Artikel 10 Algemene gebruiksregels

 

10.1 Parkeren

  1. Gebruik van gronden en bouwwerken is slechts toegestaan indien wordt voorzien in voldoende parkeergelegenheid en laad- en losruimte, overeenkomstig de daarvoor door het bevoegd gezag vastgestelde beleidsregels.
  2. Bij het verlenen van een omgevingsvergunning voor het bouwen of het gebruiken van gronden en bouwwerken voor functies waarbij een parkeer- of laad- en losbehoefte ontstaat, moet worden aangetoond dat:
    1. in de behoefte aan parkeren en laden en lossen wordt voorzien op eigen terrein; of
    2. indien dit niet mogelijk is, op een andere wijze in voldoende parkeergelegenheid wordt voorzien, zulks ter beoordeling van het bevoegd gezag.
  3. Het bevoegd gezag kan, met inachtneming van de beleidsregels, bij omgevingsvergunning afwijken van het bepaalde in dit artikel indien:
    1. het realiseren van de parkeerplaatsen op eigen terrein onmogelijk is; en
    2. op andere wijze in de parkeerbehoefte wordt voorzien.

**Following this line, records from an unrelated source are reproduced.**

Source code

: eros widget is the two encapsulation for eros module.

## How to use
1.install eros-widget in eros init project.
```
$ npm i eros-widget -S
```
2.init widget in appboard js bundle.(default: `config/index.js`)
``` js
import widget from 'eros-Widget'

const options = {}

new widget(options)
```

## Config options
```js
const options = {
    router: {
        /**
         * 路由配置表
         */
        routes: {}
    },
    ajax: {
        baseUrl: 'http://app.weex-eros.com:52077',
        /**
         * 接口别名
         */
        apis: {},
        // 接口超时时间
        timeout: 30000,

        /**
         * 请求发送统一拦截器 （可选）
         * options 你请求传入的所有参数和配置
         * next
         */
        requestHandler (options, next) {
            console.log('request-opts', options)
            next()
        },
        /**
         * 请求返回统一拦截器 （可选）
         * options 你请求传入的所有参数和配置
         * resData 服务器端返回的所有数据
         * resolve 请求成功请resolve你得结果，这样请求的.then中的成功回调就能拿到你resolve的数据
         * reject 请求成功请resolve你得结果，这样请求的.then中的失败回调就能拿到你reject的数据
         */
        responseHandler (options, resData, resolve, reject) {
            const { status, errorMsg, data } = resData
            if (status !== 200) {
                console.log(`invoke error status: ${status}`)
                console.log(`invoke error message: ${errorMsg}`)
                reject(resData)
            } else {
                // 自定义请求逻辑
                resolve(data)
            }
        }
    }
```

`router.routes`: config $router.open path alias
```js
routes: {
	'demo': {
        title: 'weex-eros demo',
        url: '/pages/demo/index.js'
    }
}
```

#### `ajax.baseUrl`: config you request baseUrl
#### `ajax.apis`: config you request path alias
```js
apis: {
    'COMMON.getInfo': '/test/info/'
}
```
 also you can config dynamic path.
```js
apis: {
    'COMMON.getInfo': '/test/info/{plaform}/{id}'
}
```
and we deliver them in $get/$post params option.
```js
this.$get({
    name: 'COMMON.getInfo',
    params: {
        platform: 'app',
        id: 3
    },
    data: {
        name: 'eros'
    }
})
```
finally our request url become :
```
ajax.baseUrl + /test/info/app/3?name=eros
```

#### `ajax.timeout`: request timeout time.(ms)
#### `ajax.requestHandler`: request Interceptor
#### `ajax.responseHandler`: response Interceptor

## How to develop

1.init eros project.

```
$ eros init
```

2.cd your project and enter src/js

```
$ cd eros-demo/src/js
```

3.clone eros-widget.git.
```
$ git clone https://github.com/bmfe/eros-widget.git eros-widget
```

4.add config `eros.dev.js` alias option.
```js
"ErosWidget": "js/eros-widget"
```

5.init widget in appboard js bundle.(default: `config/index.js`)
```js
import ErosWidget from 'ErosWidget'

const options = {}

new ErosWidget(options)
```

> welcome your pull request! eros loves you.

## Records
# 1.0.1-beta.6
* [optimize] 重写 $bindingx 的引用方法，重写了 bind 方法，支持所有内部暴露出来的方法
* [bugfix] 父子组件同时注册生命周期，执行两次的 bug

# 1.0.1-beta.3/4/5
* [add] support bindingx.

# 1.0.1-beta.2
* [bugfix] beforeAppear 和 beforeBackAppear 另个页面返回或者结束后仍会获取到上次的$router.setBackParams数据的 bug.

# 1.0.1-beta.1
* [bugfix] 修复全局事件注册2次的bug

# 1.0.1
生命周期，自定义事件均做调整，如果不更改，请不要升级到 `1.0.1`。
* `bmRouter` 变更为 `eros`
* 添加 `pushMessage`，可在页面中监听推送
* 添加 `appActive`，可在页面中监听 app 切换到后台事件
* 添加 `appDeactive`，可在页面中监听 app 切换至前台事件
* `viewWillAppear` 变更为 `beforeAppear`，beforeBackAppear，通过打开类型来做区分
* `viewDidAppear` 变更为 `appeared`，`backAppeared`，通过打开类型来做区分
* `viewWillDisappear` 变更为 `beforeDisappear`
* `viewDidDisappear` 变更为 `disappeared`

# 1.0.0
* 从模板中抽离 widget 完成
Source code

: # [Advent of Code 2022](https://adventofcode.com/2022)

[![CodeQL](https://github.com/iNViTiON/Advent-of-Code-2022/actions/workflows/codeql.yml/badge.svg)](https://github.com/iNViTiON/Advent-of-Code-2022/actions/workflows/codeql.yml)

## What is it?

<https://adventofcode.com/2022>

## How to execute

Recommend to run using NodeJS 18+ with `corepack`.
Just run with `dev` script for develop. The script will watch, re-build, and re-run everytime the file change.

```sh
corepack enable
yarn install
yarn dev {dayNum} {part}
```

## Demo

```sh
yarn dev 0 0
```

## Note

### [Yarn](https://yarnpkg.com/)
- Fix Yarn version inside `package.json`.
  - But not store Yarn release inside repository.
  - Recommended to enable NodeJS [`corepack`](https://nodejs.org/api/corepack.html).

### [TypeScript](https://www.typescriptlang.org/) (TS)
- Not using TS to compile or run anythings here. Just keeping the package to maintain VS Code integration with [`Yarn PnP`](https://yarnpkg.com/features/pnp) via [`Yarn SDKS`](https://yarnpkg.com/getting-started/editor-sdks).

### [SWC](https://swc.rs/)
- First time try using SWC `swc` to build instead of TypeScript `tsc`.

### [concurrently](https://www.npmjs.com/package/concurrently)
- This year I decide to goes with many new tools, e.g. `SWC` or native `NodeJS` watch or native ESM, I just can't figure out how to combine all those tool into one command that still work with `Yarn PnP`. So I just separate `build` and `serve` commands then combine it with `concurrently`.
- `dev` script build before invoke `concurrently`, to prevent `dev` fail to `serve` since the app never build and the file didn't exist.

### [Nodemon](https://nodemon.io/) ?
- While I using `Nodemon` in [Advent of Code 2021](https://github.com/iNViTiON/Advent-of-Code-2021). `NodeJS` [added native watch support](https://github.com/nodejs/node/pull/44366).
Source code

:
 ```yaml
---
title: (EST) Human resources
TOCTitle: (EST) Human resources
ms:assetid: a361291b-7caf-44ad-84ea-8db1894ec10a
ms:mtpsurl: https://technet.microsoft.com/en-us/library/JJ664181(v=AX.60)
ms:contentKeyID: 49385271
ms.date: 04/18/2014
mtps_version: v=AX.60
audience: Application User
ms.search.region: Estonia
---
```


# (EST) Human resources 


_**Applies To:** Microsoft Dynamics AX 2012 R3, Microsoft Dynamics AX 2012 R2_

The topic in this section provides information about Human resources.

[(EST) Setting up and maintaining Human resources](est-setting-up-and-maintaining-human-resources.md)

Artikel 11 Algemene afwijkingsregels

Het bevoegd gezag kan bij een omgevingsvergunning, mits geen onevenredige afbreuk wordt gedaan aan het straat- en bebouwingsbeeld, de woonsituatie, de milieusituatie, de verkeersveiligheid, de sociale veiligheid en de gebruiksmogelijkheden van de aangrenzende gronden, afwijken van:
  1. de bij recht in de regels gegeven maten, afmetingen, percentages tot niet meer dan 10% van die maten, afmetingen en percentages;
  2. de functiebepalingen en toestaan dat het beloop of het profiel van wegen of de aansluiting van wegen onderling in geringe mate wordt aangepast, indien de verkeersveiligheid en/of –intensiteit daartoe aanleiding geven;
  3. de functiebepalingen ten aanzien van de bouwhoogte van bouwwerken, geen gebouwen zijnde, en toestaan dat de bouwhoogte van de bouwwerken, geen gebouwen zijnde, wordt vergroot tot niet meer dan 10 meter;
  4. de functiebepalingen ten aanzien van de bouwhoogte van bouwwerken, geen gebouwen zijnde, en toestaan dat de bouwhoogte van bouwwerken, geen gebouwen zijnde, ten behoeve van kunstwerken, geen gebouwen zijnde, en ten behoeve van zend-, ontvang- en/of sirenemasten, wordt vergroot tot niet meer dan 40 meter;
  5. het bepaalde ten aanzien van de maximale (bouw)hoogte van gebouwen en toestaan dat de (bouw)hoogte van de gebouwen ten behoeve van plaatselijke verhogingen, zoals schoorstenen, luchtkokers, liftkokers en lichtkappen, mits:
    1. de oppervlakte van de vergroting niet meer dan 25 m² bedraagt;
    2. de maximale (bouw)hoogte van het betreffende gebouw met niet meer dan 3,20 meter wordt verhoogd.

4 Overgangsregels

Artikel 12 Overgangsrecht

12.1 Bouwwerken

Een bouwwerk dat op het tijdstip van inwerkingtreding van het omgevingsplan aanwezig of in uitvoering is, dan wel gebouwd kan worden krachtens een omgevingsvergunning voor het bouwen, en afwijkt van het plan, mag, mits deze afwijking naar aard en omvang niet wordt vergroot:
  1. gedeeltelijk worden vernieuwd of veranderd;
  2. na het tenietgaan ten gevolge van een calamiteit geheel worden vernieuwd of veranderd, mits de aanvraag van de omgevingsvergunning voor het bouwen wordt gedaan binnen twee jaar na de dag waarop het bouwwerk is teniet gegaan.

12.2 Afwijken

Het bevoegd gezag kan eenmalig in afwijking van het bepaalde in artikel 12 lid 1 een omgevingsvergunning verlenen voor het vergroten van de inhoud van een bouwwerk als bedoeld in artikel 12 lid 1 met maximaal 10%.

12.3 Uitzondering

Het bepaalde in artikel 12 lid 1 is niet van toepassing op bouwwerken, die weliswaar bestaan op het tijdstip van inwerkingtreding van het plan, maar zijn gebouwd zonder of in afwijking van een vergunning en in strijd met het daarvoor geldende plan, daaronder begrepen de overgangsbepaling van dat plan.